Example 3: Using Optional rowvar Argument
If rowvar
is set to True
(default), each row represents a variable, with observations in the columns.
If rowvar
is set to False
, the relationship is transposed: each column represents a variable, while the rows contain observations.
import numpy as np
# create an array
array1 = np.array([[0, 3, 7],
[1, 4, 6],
[2, 5, 8]])
# calculate the covariance of the array
covariance1 = np.cov(array1)
# calculate the covariance with columns as variables
covariance2 = np.cov(array1, rowvar = False)
print('With rows as variables\n', covariance1 ,'\n')
print('With columns as variables\n', covariance2)
Output
With rows as variables [[12.33333333 8.66666667 10.5 ] [ 8.66666667 6.33333333 7.5 ] [10.5 7.5 9. ]] With columns as variables [[1. 1. 0.5] [1. 1. 0.5] [0.5 0.5 1. ]]
Example 4: Create a Normalized Covariance Matrix
The optional argument bias
specifies whether to normalize the covariance matrix and the argument ddof
specifies the delta degrees of freedom.
import numpy as np
# create an array
array1 = np.array([[0, 3, 7],
[1, 4, 6],
[2, 5, 8]])
# calculate the covariance of the array
covariance1 = np.cov(array1)
# normalize the covariance matrix
covariance2 = np.cov(array1, bias = True)
# normalize the covariance matrix with ddof = 2
covariance3 = np.cov(array1, bias = True, ddof = 2)
print('Unnormalized Covariance Matrix\n', covariance1, '\n')
print('Normalized Covariance Matrix\n', covariance2, '\n')

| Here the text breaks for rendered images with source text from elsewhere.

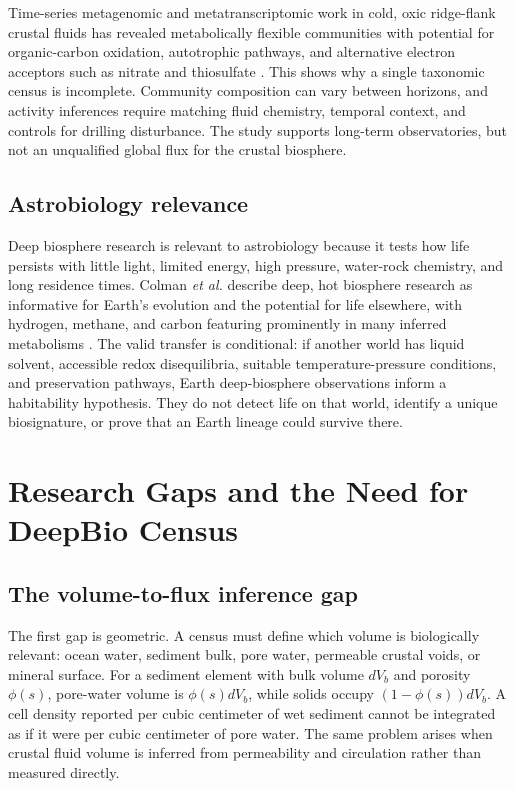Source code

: \documentclass[conference]{../../../../Conference-LaTeX-template_10-17-19/IEEEtran}
\begin{document}
Time-series metagenomic and metatranscriptomic work in cold, oxic ridge-flank crustal fluids has revealed metabolically flexible communities with potential for organic-carbon oxidation, autotrophic pathways, and alternative electron acceptors such as nitrate and thiosulfate \cite{seyler2020}. This shows why a single taxonomic census is incomplete. Community composition can vary between horizons, and activity inferences require matching fluid chemistry, temporal context, and controls for drilling disturbance. The study supports long-term observatories, but not an unqualified global flux for the crustal biosphere.

\subsection{Astrobiology relevance}
Deep biosphere research is relevant to astrobiology because it tests how life persists with little light, limited energy, high pressure, water-rock chemistry, and long residence times. Colman \textit{et al.} describe deep, hot biosphere research as informative for Earth's evolution and the potential for life elsewhere, with hydrogen, methane, and carbon featuring prominently in many inferred metabolisms \cite{colman2017}. The valid transfer is conditional: if another world has liquid solvent, accessible redox disequilibria, suitable temperature-pressure conditions, and preservation pathways, Earth deep-biosphere observations inform a habitability hypothesis. They do not detect life on that world, identify a unique biosignature, or prove that an Earth lineage could survive there.

\section{Research Gaps and the Need for DeepBio Census}
\subsection{The volume-to-flux inference gap}
The first gap is geometric. A census must define which volume is biologically relevant: ocean water, sediment bulk, pore water, permeable crustal voids, or mineral surface. For a sediment element with bulk volume $dV_b$ and porosity $\phi(s)$, pore-water volume is $\phi(s)dV_b$, while solids occupy $(1-\phi(s))dV_b$. A cell density reported per cubic centimeter of wet sediment cannot be integrated as if it were per cubic centimeter of pore water. The same problem arises when crustal fluid volume is inferred from permeability and circulation rather than measured directly.
\end{document}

print('Normalized Covariance Matrix With ddof = 2\n', covariance3, '\n')
Output
Unnormalized Covariance Matrix [[12.33333333 8.66666667 10.5 ] [ 8.66666667 6.33333333 7.5 ] [10.5 7.5 9. ]] Normalized Covariance Matrix [[8.22222222 5.77777778 7. ] [5.77777778 4.22222222 5. ] [7. 5. 6. ]] Normalized Covariance Matrix With ddof = 2 [[24.66666667 17.33333333 21. ] [17.33333333 12.66666667 15. ] [21. 15. 18. ]]
Note: ddof = 0
is the default value and ddof = 1
returns an unnormalized matrix.
Example 5: Using Weights
The aweight
and fweight
parameters allow us to specify weights for covariance estimate.
import numpy as np
# create an array
array1 = np.array([[0, 3, 7],
[1, 4, 6],
[2, 5, 8]])
# specify weights
a = np.array([3, 1, 2])
f = np.array([2, 1, 3])
# calculate the covariance of the array
covariance1 = np.cov(array1)
# calculate the covariance of the array with aweights provided
covariance2 = np.cov(array1, aweights = a)

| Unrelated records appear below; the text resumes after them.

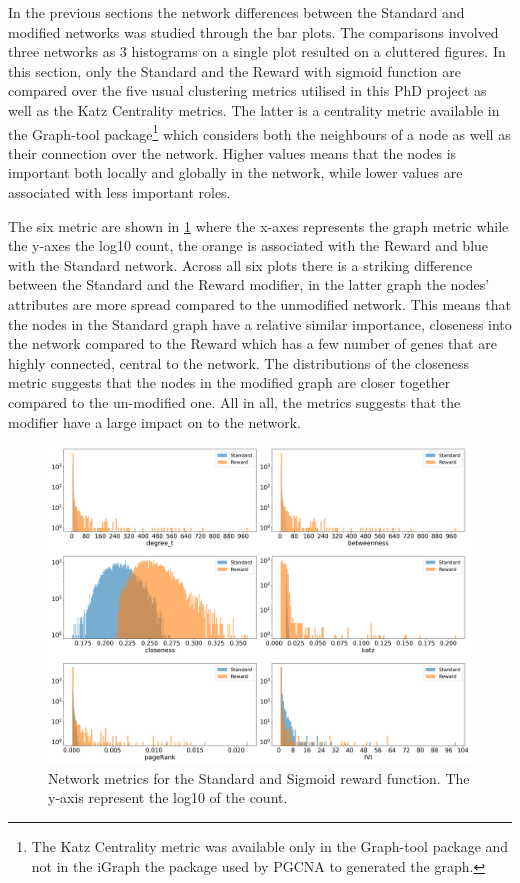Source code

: In the previous sections the network differences between the Standard and modified networks was studied through the bar plots. The comparisons involved three networks as 3 histograms on a single plot resulted on a cluttered figures. In this section, only the Standard and the Reward with sigmoid function are compared over the five usual clustering metrics utilised in this PhD project as well as the Katz Centrality metrics. The latter is a centrality metric available in the Graph-tool package\footnote{The Katz Centrality metric was available only in the Graph-tool package and not in the iGraph the package used by PGCNA to generated the graph.} which considers both the neighbours of a node as well as their connection over the network. Higher values means that the nodes is important both locally and globally in the network, while lower values are associated with less important roles. 

The six metric are shown in \cref{fig:N_II:net_metric_sig_std} where the x-axes represents the graph metric while the y-axes the log10 count, the orange is associated with the Reward and blue with the Standard network. Across all six plots there is a striking difference between the Standard and the Reward modifier,  in the latter graph the nodes' attributes are more spread compared to the unmodified network. This means that the nodes in the Standard graph have a relative similar importance, closeness into the network compared to the Reward which has a few number of genes that are highly connected, central to the network.
The distributions of the closeness metric suggests that the nodes in the modified graph are closer together compared to the un-modified one. All in all, the metrics suggests that the modifier have a large impact on to the network.


\begin{figure}[H]    
    \centering
    \includegraphics[width=1.0\textwidth,height=1.0\textheight,keepaspectratio]{Sections/Network_II/validation/net_metrics_Standard_Reward.png}
    \caption{Network metrics for the Standard and Sigmoid reward function. The y-axis represent the log10 of the count. }
    \label{fig:N_II:net_metric_sig_std}
\end{figure}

# calculate the covariance of the array with fweights provided
covariance3 = np.cov(array1, fweights = f)
# calculate the covariance of the array with both aweights and fweights
covariance4 = np.cov(array1, aweights = a, fweights = f)
print('Unweighted Covariance Matrix\n', covariance1, '\n')
print('Covariance Matrix with Observation Vector weight\n', covariance2, '\n')
print('Covariance Matrix with frequency weight\n', covariance3, '\n')
print('Covariance Matrix with both weights\n', covariance4, '\n')
Output
Unweighted Covariance Matrix [[12.33333333 8.66666667 10.5 ] [ 8.66666667 6.33333333 7.5 ] [10.5 7.5 9. ]] Covariance Matrix with Observation Vector weight [[16.04545455 11.5 13.77272727] [11.5 8.40909091 9.95454545] [13.77272727 9.95454545 11.86363636]] Covariance Matrix with frequency weight [[12. 8.4 10.2] [ 8.4 6. 7.2] [10.2 7.2 8.7]] Covariance Matrix with both weights [[13.86956522 9.86956522 11.86956522] [ 9.86956522 7.08695652 8.47826087] [11.86956522 8.47826087 10.17391304]]
Here,
aweights
represent the observation vector weight i.e. it quantifies the importance of an observation in the correlation.
fweights
represent the frequency weight i.e. it represents the number of times the observation was repeated.